Return every record below exactly as given, images excluded.

**Material provided:**
----
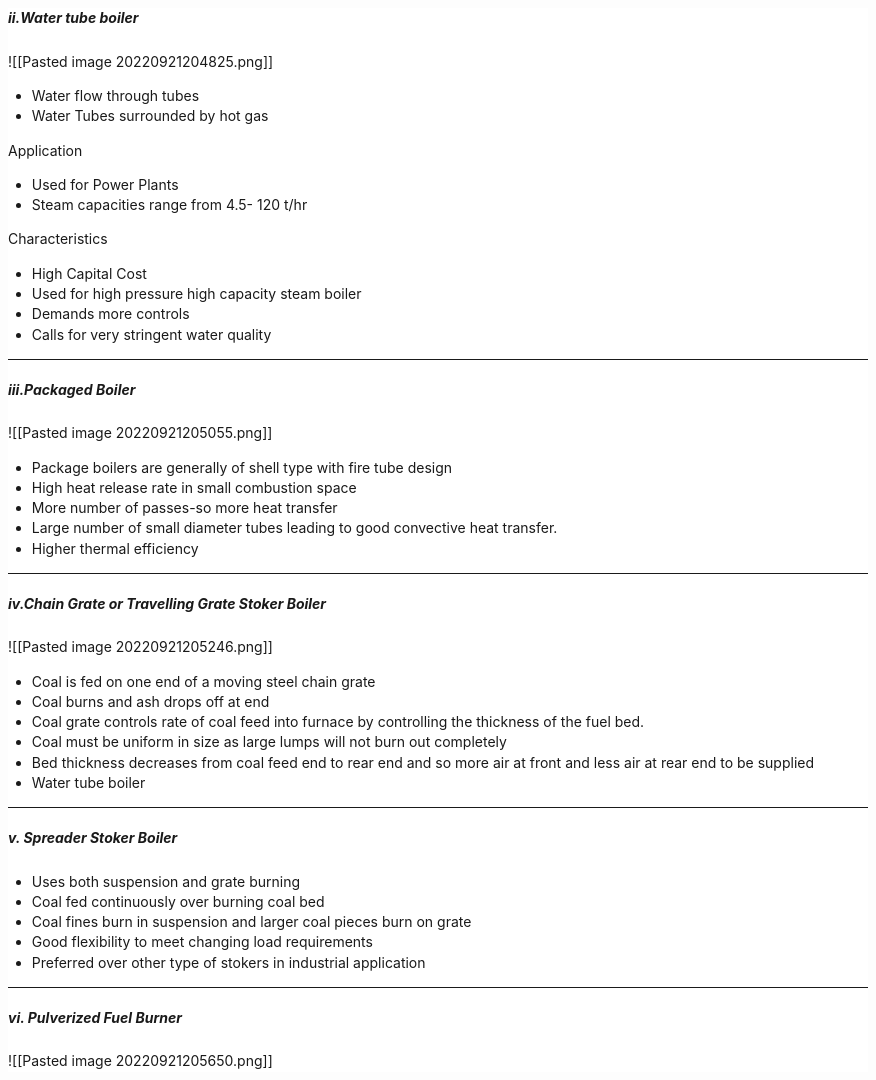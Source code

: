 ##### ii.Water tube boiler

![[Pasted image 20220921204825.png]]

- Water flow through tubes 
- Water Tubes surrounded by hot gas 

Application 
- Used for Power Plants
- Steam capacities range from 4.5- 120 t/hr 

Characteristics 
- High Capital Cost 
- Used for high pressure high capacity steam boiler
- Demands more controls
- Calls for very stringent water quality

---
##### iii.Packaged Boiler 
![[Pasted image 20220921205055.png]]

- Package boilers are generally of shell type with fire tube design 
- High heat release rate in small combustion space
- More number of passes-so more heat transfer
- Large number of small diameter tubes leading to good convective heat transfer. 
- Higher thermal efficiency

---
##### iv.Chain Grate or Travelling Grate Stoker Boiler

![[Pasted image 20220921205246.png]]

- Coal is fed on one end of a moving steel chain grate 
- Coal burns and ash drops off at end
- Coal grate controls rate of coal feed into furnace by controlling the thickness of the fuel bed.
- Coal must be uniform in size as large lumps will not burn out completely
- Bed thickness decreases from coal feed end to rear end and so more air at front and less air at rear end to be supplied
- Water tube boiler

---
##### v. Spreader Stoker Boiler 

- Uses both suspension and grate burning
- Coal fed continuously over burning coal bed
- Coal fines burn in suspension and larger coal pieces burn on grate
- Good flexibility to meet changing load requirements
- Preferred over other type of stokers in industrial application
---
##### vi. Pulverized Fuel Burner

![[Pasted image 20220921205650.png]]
----
**Answer area:**
Source code

: ##### ii.Water tube boiler

![[Pasted image 20220921204825.png]]

- Water flow through tubes 
- Water Tubes surrounded by hot gas 

Application 
- Used for Power Plants
- Steam capacities range from 4.5- 120 t/hr 

Characteristics 
- High Capital Cost 
- Used for high pressure high capacity steam boiler
- Demands more controls
- Calls for very stringent water quality

---
##### iii.Packaged Boiler 
![[Pasted image 20220921205055.png]]

- Package boilers are generally of shell type with fire tube design 
- High heat release rate in small combustion space
- More number of passes-so more heat transfer
- Large number of small diameter tubes leading to good convective heat transfer. 
- Higher thermal efficiency

---
##### iv.Chain Grate or Travelling Grate Stoker Boiler

![[Pasted image 20220921205246.png]]

- Coal is fed on one end of a moving steel chain grate 
- Coal burns and ash drops off at end
- Coal grate controls rate of coal feed into furnace by controlling the thickness of the fuel bed.
- Coal must be uniform in size as large lumps will not burn out completely
- Bed thickness decreases from coal feed end to rear end and so more air at front and less air at rear end to be supplied
- Water tube boiler

---
##### v. Spreader Stoker Boiler 

- Uses both suspension and grate burning
- Coal fed continuously over burning coal bed
- Coal fines burn in suspension and larger coal pieces burn on grate
- Good flexibility to meet changing load requirements
- Preferred over other type of stokers in industrial application
---
##### vi. Pulverized Fuel Burner

![[Pasted image 20220921205650.png]]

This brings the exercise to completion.